# Brief:
You are asked to filter the data below and copy every line holding "Mobilbox".

# Supplied data:
-------

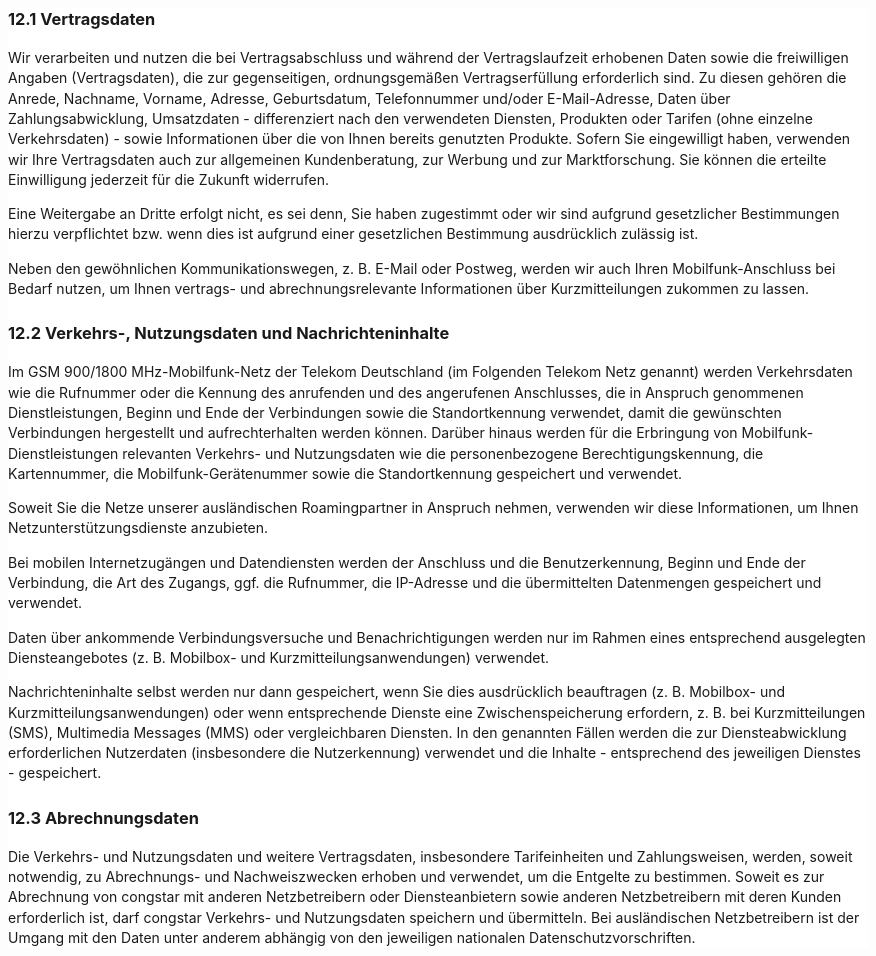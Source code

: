 ### 12.1 Vertragsdaten

Wir verarbeiten und nutzen die bei Vertragsabschluss und während der Vertragslaufzeit erhobenen Daten sowie die freiwilligen Angaben (Vertragsdaten), die zur gegenseitigen, ordnungsgemäßen Vertragserfüllung erforderlich sind. Zu diesen gehören die Anrede, Nachname, Vorname, Adresse, Geburtsdatum, Telefonnummer und/oder E-Mail-Adresse, Daten über Zahlungsabwicklung, Umsatzdaten - differenziert nach den verwendeten Diensten, Produkten oder Tarifen (ohne einzelne Verkehrsdaten) - sowie Informationen über die von Ihnen bereits genutzten Produkte. Sofern Sie eingewilligt haben, verwenden wir Ihre Vertragsdaten auch zur allgemeinen Kundenberatung, zur Werbung und zur Marktforschung. Sie können die erteilte Einwilligung jederzeit für die Zukunft widerrufen.

Eine Weitergabe an Dritte erfolgt nicht, es sei denn, Sie haben zugestimmt oder wir sind aufgrund gesetzlicher Bestimmungen hierzu verpflichtet bzw. wenn dies ist aufgrund einer gesetzlichen Bestimmung ausdrücklich zulässig ist.

Neben den gewöhnlichen Kommunikationswegen, z. B. E-Mail oder Postweg, werden wir auch Ihren Mobilfunk-Anschluss bei Bedarf nutzen, um Ihnen vertrags- und abrechnungsrelevante Informationen über Kurzmitteilungen zukommen zu lassen.

### 12.2 Verkehrs-, Nutzungsdaten und Nachrichteninhalte

Im GSM 900/1800 MHz-Mobilfunk-Netz der Telekom Deutschland (im Folgenden Telekom Netz genannt) werden Verkehrsdaten wie die Rufnummer oder die Kennung des anrufenden und des angerufenen Anschlusses, die in Anspruch genommenen Dienstleistungen, Beginn und Ende der Verbindungen sowie die Standortkennung verwendet, damit die gewünschten Verbindungen hergestellt und aufrechterhalten werden können. Darüber hinaus werden für die Erbringung von Mobilfunk-Dienstleistungen relevanten Verkehrs- und Nutzungsdaten wie die personenbezogene Berechtigungskennung, die Kartennummer, die Mobilfunk-Gerätenummer sowie die Standortkennung gespeichert und verwendet.

Soweit Sie die Netze unserer ausländischen Roamingpartner in Anspruch nehmen, verwenden wir diese Informationen, um Ihnen Netzunterstützungsdienste anzubieten.

Bei mobilen Internetzugängen und Datendiensten werden der Anschluss und die Benutzerkennung, Beginn und Ende der Verbindung, die Art des Zugangs, ggf. die Rufnummer, die IP-Adresse und die übermittelten Datenmengen gespeichert und verwendet.

Daten über ankommende Verbindungsversuche und Benachrichtigungen werden nur im Rahmen eines entsprechend ausgelegten Diensteangebotes (z. B. Mobilbox- und Kurzmitteilungsanwendungen) verwendet.

Nachrichteninhalte selbst werden nur dann gespeichert, wenn Sie dies ausdrücklich beauftragen (z. B. Mobilbox- und Kurzmitteilungsanwendungen) oder wenn entsprechende Dienste eine Zwischenspeicherung erfordern, z. B. bei Kurzmitteilungen (SMS), Multimedia Messages (MMS) oder vergleichbaren Diensten. In den genannten Fällen werden die zur Diensteabwicklung erforderlichen Nutzerdaten (insbesondere die Nutzerkennung) verwendet und die Inhalte - entsprechend des jeweiligen Dienstes - gespeichert.

### 12.3 Abrechnungsdaten

Die Verkehrs- und Nutzungsdaten und weitere Vertragsdaten, insbesondere Tarifeinheiten und Zahlungsweisen, werden, soweit notwendig, zu Abrechnungs- und Nachweiszwecken erhoben und verwendet, um die Entgelte zu bestimmen. Soweit es zur Abrechnung von congstar mit anderen Netzbetreibern oder Diensteanbietern sowie anderen Netzbetreibern mit deren Kunden erforderlich ist, darf congstar Verkehrs- und Nutzungsdaten speichern und übermitteln. Bei ausländischen Netzbetreibern ist der Umgang mit den Daten unter anderem abhängig von den jeweiligen nationalen Datenschutzvorschriften.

-------

# Answer space:
Daten über ankommende Verbindungsversuche und Benachrichtigungen werden nur im Rahmen eines entsprechend ausgelegten Diensteangebotes (z. B. Mobilbox- und Kurzmitteilungsanwendungen) verwendet.
Nachrichteninhalte selbst werden nur dann gespeichert, wenn Sie dies ausdrücklich beauftragen (z. B. Mobilbox- und Kurzmitteilungsanwendungen) oder wenn entsprechende Dienste eine Zwischenspeicherung erfordern, z. B. bei Kurzmitteilungen (SMS), Multimedia Messages (MMS) oder vergleichbaren Diensten. In den genannten Fällen werden die zur Diensteabwicklung erforderlichen Nutzerdaten (insbesondere die Nutzerkennung) verwendet und die Inhalte - entsprechend des jeweiligen Dienstes - gespeichert.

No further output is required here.